I was keen to review Chris Lynam after his inspired compering of Rimski’s Yard at last year’s festival. Instead, this is less of a review and more of a study of comic brilliance as everything goes wrong in his Nomad and Fools show, which he delivers as part of a duo with Jaime Pastor.
I don’t review every act I see at the festival (though with over 20 reviews this year, I do review a lot!). The nature of festival theatre and circus means that it sometimes feels unfair to judge a performance that has gone wrong – though there’s a balance here – but what if the falling apart is what makes it great?
Lynam arrives on stage resembling Tom Waits on acid, which is appropriate as – when the show eventually begins – he launches into a raucous, growling version of Jesse James that Waits himself would be proud of.
The song descends into deranged madness as Lynam has audience members act out the train robbery and murders central to the song with cardboard cutouts of guns and money bags before Lynam and Pastor segue back into the song.
But before we get to that point, Lynam and Pastor are so entirely beset by technical issues with nothing seeming to work on stage.

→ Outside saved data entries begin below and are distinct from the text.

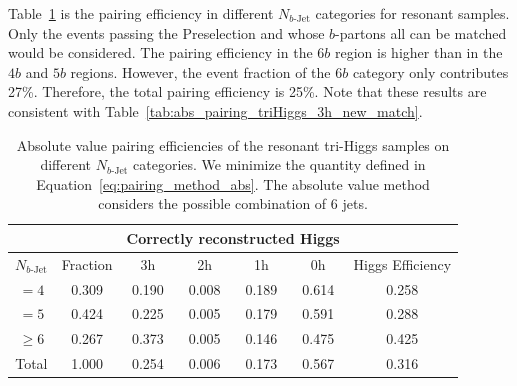 \documentclass[12pt]{article}
\begin{document}
    Table~\ref{tab:resonant_abs_pairing_3h_nbj} is the pairing efficiency in different $N_{b\text{-Jet}}$ categories for resonant samples. Only the events passing the Preselection and whose $b$-partons all can be matched would be considered. The pairing efficiency in the $6b$ region is higher than in the $4b$ and $5b$ regions. However, the event fraction of the $6b$ category only contributes 27\%. Therefore, the total pairing efficiency is 25\%. Note that these results are consistent with Table~\ref{tab:abs_pairing_triHiggs_3h_new_match}.
    \begin{table}[htpb]
        \centering
        \caption{Absolute value pairing efficiencies of the resonant tri-Higgs samples on different $N_{b\text{-Jet}}$ categories. We minimize the quantity defined in Equation~\ref{eq:pairing_method_abs}. The absolute value method considers the possible combination of 6 jets.}
        \label{tab:resonant_abs_pairing_3h_nbj}
        \begin{tabular}{c|c|cccc|c}
        \multicolumn{1}{l|}{} &          & \multicolumn{4}{c|}{Correctly reconstructed Higgs} & \multicolumn{1}{l}{} \\ \hline
        $N_{b\text{-Jet}}$    & Fraction & 3h          & 2h         & 1h         & 0h         & Higgs Efficiency     \\ \hline
        $=4$                  & 0.309 & 0.190 & 0.008 & 0.189 & 0.614 & 0.258 \\
        $=5$                  & 0.424 & 0.225 & 0.005 & 0.179 & 0.591 & 0.288 \\
        $\ge 6$               & 0.267 & 0.373 & 0.005 & 0.146 & 0.475 & 0.425 \\ \hline
        Total                 & 1.000 & 0.254 & 0.006 & 0.173 & 0.567 & 0.316
        \end{tabular}
    \end{table}
\end{document}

Lynam expertly kills time, ramping up the bizarre here on the A Little Sensation stage. ‘Do you swear, child?’ he asks a small child sitting in the front row. You feel he might start teaching them a few swear words, drawing nervous laughter from the audience.
‘It’s gonna be funny in a minute,’ he repeats with decreasing conviction with increasing comic effect as things spiral. Of course, it’s already funny; Lynam is an expert in clowning.
Sadly, the technical issues impact the show so much that it becomes impossible to continue as planned, so Lynam finishes with a bizarre fairytale and sends us on our way wanting more madness.